How many separate lines of the data contain "neuroscience"? Give the count and nothing else.
---- Input data
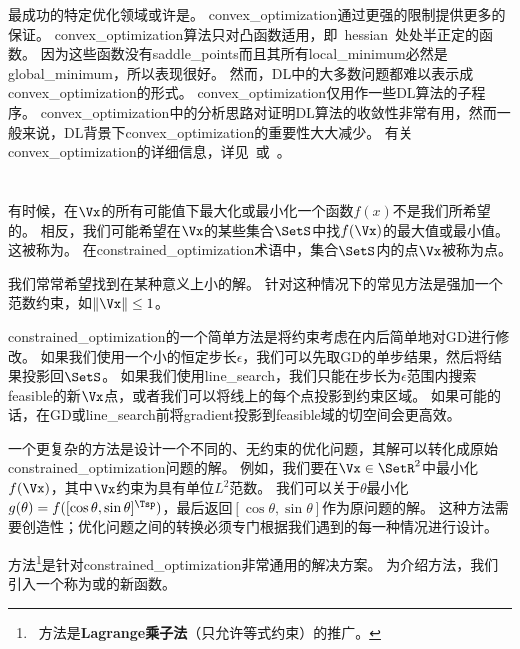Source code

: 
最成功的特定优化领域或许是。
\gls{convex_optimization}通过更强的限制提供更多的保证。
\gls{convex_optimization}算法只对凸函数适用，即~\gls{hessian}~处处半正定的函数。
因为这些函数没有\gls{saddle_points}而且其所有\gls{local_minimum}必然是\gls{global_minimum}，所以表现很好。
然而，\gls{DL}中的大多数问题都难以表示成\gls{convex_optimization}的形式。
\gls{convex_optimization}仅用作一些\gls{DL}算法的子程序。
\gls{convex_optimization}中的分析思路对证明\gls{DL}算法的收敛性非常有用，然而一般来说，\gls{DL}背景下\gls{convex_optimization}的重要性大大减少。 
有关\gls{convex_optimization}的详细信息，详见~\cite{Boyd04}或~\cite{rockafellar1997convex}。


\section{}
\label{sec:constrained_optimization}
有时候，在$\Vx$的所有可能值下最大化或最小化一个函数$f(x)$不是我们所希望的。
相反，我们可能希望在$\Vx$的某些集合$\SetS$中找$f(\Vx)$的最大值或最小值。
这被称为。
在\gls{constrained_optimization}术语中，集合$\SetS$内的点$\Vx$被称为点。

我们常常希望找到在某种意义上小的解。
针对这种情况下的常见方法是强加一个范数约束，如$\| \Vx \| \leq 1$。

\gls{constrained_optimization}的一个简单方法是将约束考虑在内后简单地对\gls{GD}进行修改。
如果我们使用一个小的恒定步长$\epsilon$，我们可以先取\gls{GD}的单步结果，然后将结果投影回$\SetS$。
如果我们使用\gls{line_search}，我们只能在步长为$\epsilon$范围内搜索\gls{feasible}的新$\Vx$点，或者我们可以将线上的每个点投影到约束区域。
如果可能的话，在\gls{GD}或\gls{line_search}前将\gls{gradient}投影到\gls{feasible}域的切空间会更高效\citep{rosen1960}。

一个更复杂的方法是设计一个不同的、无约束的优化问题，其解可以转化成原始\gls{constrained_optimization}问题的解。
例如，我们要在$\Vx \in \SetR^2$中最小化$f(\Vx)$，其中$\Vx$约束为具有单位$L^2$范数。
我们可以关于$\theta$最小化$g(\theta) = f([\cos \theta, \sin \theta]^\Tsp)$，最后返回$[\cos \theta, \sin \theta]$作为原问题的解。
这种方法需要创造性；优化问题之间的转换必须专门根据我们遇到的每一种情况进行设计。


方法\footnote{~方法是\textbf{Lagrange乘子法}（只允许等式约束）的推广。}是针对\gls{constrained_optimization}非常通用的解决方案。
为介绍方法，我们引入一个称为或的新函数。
--------
---- Input data
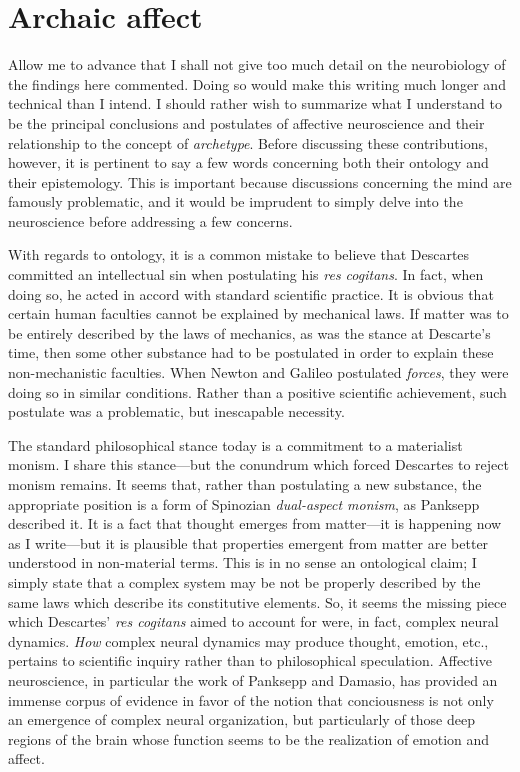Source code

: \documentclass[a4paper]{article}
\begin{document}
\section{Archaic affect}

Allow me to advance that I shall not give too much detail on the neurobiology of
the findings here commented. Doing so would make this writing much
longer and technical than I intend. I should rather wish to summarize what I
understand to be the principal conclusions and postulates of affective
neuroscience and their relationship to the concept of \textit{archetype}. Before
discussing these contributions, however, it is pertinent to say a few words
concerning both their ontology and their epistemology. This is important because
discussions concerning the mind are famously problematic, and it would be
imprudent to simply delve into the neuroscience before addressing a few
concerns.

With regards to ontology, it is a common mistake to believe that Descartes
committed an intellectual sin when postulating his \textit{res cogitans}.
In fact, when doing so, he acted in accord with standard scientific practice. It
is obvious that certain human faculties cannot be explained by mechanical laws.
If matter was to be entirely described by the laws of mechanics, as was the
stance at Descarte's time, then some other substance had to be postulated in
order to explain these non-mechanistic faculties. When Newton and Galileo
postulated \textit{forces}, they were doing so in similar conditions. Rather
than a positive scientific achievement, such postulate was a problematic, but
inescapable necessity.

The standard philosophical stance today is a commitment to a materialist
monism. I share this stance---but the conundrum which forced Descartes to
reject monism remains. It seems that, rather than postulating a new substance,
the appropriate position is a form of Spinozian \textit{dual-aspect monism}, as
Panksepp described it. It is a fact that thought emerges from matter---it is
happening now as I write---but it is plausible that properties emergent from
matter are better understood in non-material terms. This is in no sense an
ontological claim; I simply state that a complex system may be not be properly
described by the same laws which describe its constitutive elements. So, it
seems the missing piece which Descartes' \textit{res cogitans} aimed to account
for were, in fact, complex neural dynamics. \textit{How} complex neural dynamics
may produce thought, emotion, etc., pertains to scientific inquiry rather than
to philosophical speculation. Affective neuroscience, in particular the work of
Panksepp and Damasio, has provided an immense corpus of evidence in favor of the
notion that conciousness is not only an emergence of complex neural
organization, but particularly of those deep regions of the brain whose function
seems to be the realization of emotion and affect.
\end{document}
--------
Answer box.
3